Chris Harris
March 27, 2018 01:20 PM

Dynasty actress Catherine Oxenberg is applauding the arrest of the co-founder of the controversial self-improvement group Nxivm, which one former follower has labeled a “cult” and which counts Oxenberg’s eldest daughter as a member.

Federal criminal charges have been filed in New York City against Keith Raniere, who was arrested this week in Mexico on several sex trafficking and forced labor counts, PEOPLE confirms.

Raniere, 57, is in custody in Texas following his arrest and will make an initial appearance in U.S. District Court in Fort Worth, Texas, on Tuesday afternoon.
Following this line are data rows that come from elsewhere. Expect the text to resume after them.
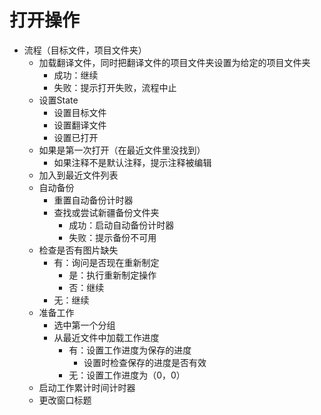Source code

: # 打开操作

 - 流程（目标文件，项目文件夹）
   - 加载翻译文件，同时把翻译文件的项目文件夹设置为给定的项目文件夹
     - 成功：继续
     - 失败：提示打开失败，流程中止
   - 设置State
     - 设置目标文件
     - 设置翻译文件
     - 设置已打开
   - 如果是第一次打开（在最近文件里没找到）
     - 如果注释不是默认注释，提示注释被编辑
   - 加入到最近文件列表
   - 自动备份
     - 重置自动备份计时器
     - 查找或尝试新疆备份文件夹
       - 成功：启动自动备份计时器
       - 失败：提示备份不可用
   - 检查是否有图片缺失
     - 有：询问是否现在重新制定
       - 是：执行重新制定操作
       - 否：继续
     - 无：继续
   - 准备工作
     - 选中第一个分组
     - 从最近文件中加载工作进度
       - 有：设置工作进度为保存的进度
         - 设置时检查保存的进度是否有效
       - 无：设置工作进度为（0，0）
   - 启动工作累计时间计时器
   - 更改窗口标题

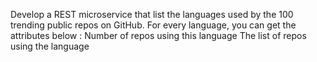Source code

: Develop a REST microservice that list the languages used by the 100 trending public repos on GitHub.
For every language, you can  get the attributes below :
Number of repos using this language
The list of repos using the language
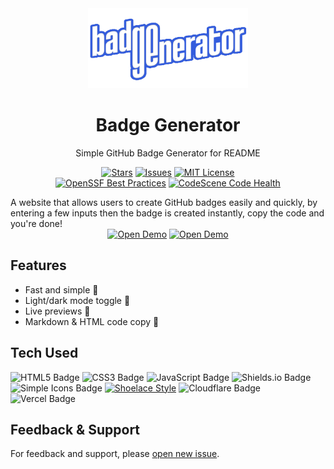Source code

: <div align="center">
    <a href="https://badge-gen.pages.dev">
        <img src="badge-generator.png" width="256" height="128" alt="Badge Generator"/>
    </a>
    <h1>Badge Generator</h1>
    <p>Simple GitHub Badge Generator for README</p>
    
[![Stars](https://custom-icon-badges.demolab.com/github/stars/abdipr/badge-generator?logo=star&style=flat)](https://github.com/abdipr/badge-generator/stargazers "Stars")
[![Issues](https://custom-icon-badges.demolab.com/github/issues-raw/abdipr/badge-generator?logo=issue)](https://github.com/abdipr/badge-generator/issues "Issues")
[![MIT License](https://custom-icon-badges.demolab.com/github/license/abdipr/badge-generator?logo=law&logoColor=white)](https://github.com/abdipr/badge-generator/blob/main/LICENSE "License MIT")<br>
[![OpenSSF Best Practices](https://www.bestpractices.dev/projects/8648/badge)](https://www.bestpractices.dev/projects/8648)
[![CodeScene Code Health](https://codescene.io/projects/51028/status-badges/code-health)](https://codescene.io/projects/51028)
</div>
A website that allows users to create GitHub badges easily and quickly, by entering a few inputs then the badge is created instantly, copy the code and you're done!

<div align="center">
    <a href="https://badge-maker.vercel.app" target="_blank"><img alt=" Open Demo" src="https://img.shields.io/static/v1?style=for-the-badge&label=&message=Open Demo&color=202020&labelColor=000000&logo=Vercel"></a>
    <a href="https://badge-gen.pages.dev" target="_blank"><img alt=" Open Demo" src="https://img.shields.io/static/v1?style=for-the-badge&label=&message=Open Demo&color=202020&labelColor=000000&logo=Cloudflare"></a>
</div>

## Features
- Fast and simple 🚀
- Light/dark mode toggle 🌙
- Live previews 🔴
- Markdown & HTML code copy 📝

## Tech Used
![HTML5 Badge](https://img.shields.io/badge/HTML5-E34F26?logo=html5&logoColor=fff&style=flat) ![CSS3 Badge](https://img.shields.io/badge/CSS3-1572B6?logo=css3&logoColor=fff&style=flat) ![JavaScript Badge](https://img.shields.io/badge/JavaScript-F7DF1E?logo=javascript&logoColor=000&style=flat) ![Shields.io Badge](https://img.shields.io/badge/Shields.io-000?logo=shieldsdotio&logoColor=fff&style=flat) ![Simple Icons Badge](https://img.shields.io/badge/Simple%20Icons-111?logo=simpleicons&logoColor=fff&style=flat) [![Shoelace Style](https://custom-icon-badges.demolab.com/badge/Shoelace-2.14.0-409EFF?style=flat&logo=shoelace&logoColor=white)](https://shoelace.style) ![Cloudflare Badge](https://img.shields.io/badge/Cloudflare-F38020?logo=cloudflare&logoColor=fff&style=flat) ![Vercel Badge](https://img.shields.io/badge/Vercel-000?logo=vercel&logoColor=fff&style=flat)

## Feedback & Support
For feedback and support, please <a href="https://github.com/abdipr/badge-generator/issues/new" target="_blank">open new issue</a>.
He has not pleaded to the charges he faces and it was unclear Tuesday if he has retained an attorney who could comment on his behalf. New York prosecutors plan to have him extradited.

Nxivm soon issued a statement in support of Raniere, writing in part: “We are currently working with the authorities to demonstrate his innocence and true character.”

Formed in 2003, Nxivm is based out of Colonie, New York, and has been the subject of scrutiny from both law enforcement and journalists as it came under fire from Oxenberg, whose estranged daughter, India, joined the group in 2011.

Oxenberg, 56, first opened up to PEOPLE last year about how she believed India had been “brainwashed” by Nxivm.

In the fall, India posted on Facebook that she was “absolutely fine, great actually [and] I would never put myself or the people I love into any danger.”

Catherine Oxenberg (left) with daughter India in an undated photo
Wenn/Alamy
Keith Raniere

For the past two decades, an estimated 16,000 people have paid as much as $3,400 for an executive coaching workshop offered by Nxivm, which promises to take participants on a journey of personal discovery and development, according to previous PEOPLE reports.

The criminal complaint against Raniere — known as “Vanguard” to his followers — alleges that he encouraged the formation of a secretive subgroup within Nxivm called “Dominus Obsequious Sororium,” (DOS) in which women were coerced into serving as sex slaves to their male masters.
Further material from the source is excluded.